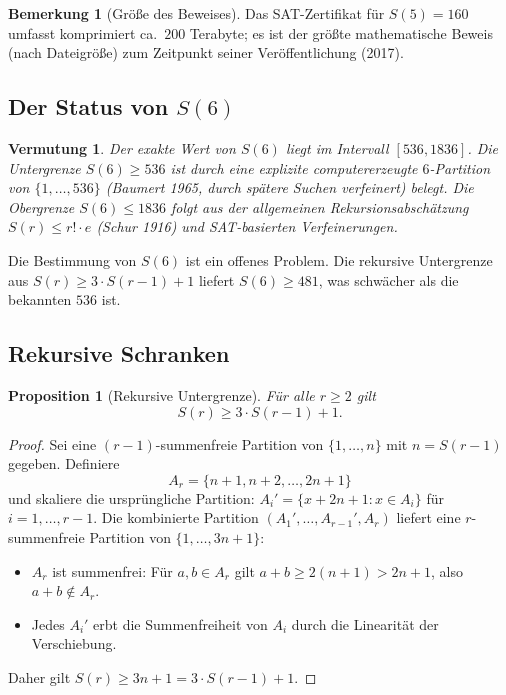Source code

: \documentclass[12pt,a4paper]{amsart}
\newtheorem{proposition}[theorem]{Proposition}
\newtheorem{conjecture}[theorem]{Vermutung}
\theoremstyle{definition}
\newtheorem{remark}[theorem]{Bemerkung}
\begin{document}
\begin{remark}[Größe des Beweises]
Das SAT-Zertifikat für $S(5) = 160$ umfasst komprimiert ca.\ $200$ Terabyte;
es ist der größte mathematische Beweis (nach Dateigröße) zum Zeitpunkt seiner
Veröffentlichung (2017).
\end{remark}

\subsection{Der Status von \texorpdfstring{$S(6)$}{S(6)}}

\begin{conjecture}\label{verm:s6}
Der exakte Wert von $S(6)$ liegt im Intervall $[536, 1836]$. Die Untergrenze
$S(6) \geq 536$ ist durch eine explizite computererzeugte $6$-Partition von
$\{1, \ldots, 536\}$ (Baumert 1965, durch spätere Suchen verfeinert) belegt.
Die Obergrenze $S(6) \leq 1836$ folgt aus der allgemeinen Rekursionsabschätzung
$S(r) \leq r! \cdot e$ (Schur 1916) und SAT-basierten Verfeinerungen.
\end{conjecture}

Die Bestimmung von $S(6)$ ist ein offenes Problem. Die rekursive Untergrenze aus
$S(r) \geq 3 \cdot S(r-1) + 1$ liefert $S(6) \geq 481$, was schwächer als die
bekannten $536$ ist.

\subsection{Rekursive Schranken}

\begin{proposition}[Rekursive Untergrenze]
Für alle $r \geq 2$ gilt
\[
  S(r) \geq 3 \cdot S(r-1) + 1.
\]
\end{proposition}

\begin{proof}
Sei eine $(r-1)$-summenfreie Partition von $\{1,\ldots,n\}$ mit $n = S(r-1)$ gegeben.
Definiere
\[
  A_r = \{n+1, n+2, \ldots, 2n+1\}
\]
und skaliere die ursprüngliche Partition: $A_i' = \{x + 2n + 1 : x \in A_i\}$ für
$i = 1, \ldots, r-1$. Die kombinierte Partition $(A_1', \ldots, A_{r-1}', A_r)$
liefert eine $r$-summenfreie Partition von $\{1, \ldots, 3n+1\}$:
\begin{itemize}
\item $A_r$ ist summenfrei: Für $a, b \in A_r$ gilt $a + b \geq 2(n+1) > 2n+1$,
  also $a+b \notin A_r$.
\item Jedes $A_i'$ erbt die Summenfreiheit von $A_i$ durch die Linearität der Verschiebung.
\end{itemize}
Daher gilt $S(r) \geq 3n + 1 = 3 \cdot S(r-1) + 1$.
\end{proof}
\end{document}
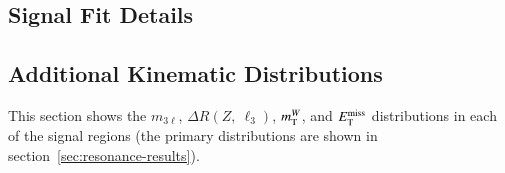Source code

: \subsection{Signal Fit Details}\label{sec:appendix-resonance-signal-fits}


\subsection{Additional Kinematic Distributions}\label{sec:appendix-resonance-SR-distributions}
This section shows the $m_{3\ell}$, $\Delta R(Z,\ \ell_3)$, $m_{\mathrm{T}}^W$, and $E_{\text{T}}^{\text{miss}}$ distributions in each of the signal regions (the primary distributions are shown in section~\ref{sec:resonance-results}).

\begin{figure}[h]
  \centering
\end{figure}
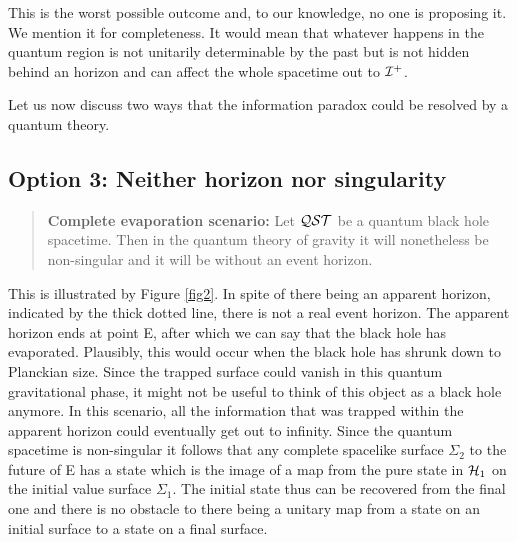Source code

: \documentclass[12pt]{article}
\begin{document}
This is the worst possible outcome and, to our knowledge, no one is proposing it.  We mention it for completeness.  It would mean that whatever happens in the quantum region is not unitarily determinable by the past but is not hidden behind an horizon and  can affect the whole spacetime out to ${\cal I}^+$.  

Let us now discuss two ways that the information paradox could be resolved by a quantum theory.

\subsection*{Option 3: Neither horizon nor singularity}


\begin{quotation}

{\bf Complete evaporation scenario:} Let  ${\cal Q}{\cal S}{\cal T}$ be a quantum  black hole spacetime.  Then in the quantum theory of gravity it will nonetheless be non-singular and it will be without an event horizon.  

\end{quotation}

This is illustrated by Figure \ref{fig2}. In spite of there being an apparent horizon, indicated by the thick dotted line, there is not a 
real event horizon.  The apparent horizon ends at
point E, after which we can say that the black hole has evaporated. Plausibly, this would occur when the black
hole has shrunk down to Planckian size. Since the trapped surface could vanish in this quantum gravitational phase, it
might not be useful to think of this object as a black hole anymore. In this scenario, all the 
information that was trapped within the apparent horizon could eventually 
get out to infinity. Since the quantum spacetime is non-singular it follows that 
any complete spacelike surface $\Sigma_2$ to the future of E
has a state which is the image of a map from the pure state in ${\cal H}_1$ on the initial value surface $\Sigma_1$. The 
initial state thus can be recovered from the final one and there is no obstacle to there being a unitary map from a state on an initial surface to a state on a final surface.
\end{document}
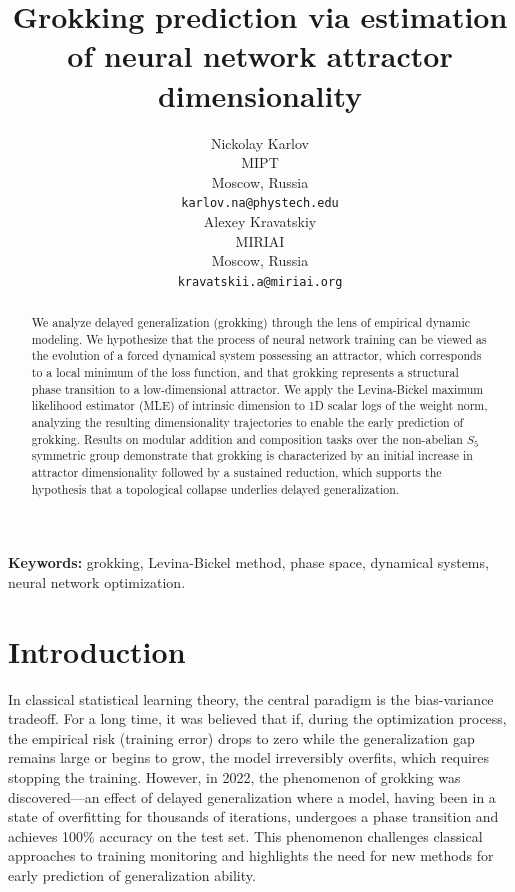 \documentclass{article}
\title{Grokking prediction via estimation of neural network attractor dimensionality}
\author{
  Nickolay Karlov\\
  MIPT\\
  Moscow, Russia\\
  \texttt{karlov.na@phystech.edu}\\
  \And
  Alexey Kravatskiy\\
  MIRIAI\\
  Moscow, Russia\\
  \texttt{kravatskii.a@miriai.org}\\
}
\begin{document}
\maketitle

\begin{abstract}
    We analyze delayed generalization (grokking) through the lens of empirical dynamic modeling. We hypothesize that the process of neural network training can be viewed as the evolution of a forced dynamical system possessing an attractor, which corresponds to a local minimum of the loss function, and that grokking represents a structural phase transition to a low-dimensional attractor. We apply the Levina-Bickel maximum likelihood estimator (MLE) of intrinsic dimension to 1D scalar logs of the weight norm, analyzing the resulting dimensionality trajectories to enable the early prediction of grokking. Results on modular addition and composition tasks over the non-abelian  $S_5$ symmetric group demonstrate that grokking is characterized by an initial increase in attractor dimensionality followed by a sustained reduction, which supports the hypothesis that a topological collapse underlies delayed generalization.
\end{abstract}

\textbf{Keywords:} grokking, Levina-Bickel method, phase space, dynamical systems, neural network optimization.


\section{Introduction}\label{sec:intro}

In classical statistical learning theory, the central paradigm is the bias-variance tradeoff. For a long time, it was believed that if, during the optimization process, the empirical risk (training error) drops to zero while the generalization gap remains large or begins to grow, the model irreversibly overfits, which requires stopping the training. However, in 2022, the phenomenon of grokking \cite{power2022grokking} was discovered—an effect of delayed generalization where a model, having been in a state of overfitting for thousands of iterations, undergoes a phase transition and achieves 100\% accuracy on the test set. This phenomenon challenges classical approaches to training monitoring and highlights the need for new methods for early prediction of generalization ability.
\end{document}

◇ ◇ ◇

◆ TASK ITEM:
For each line above that includes "newtheorem", make a copy.

◆ REPLY TO THE EXERCISE:
\newtheorem{proposition}[theorem]{Proposition}
\newtheorem{conjecture}[theorem]{Vermutung}
\newtheorem{remark}[theorem]{Bemerkung}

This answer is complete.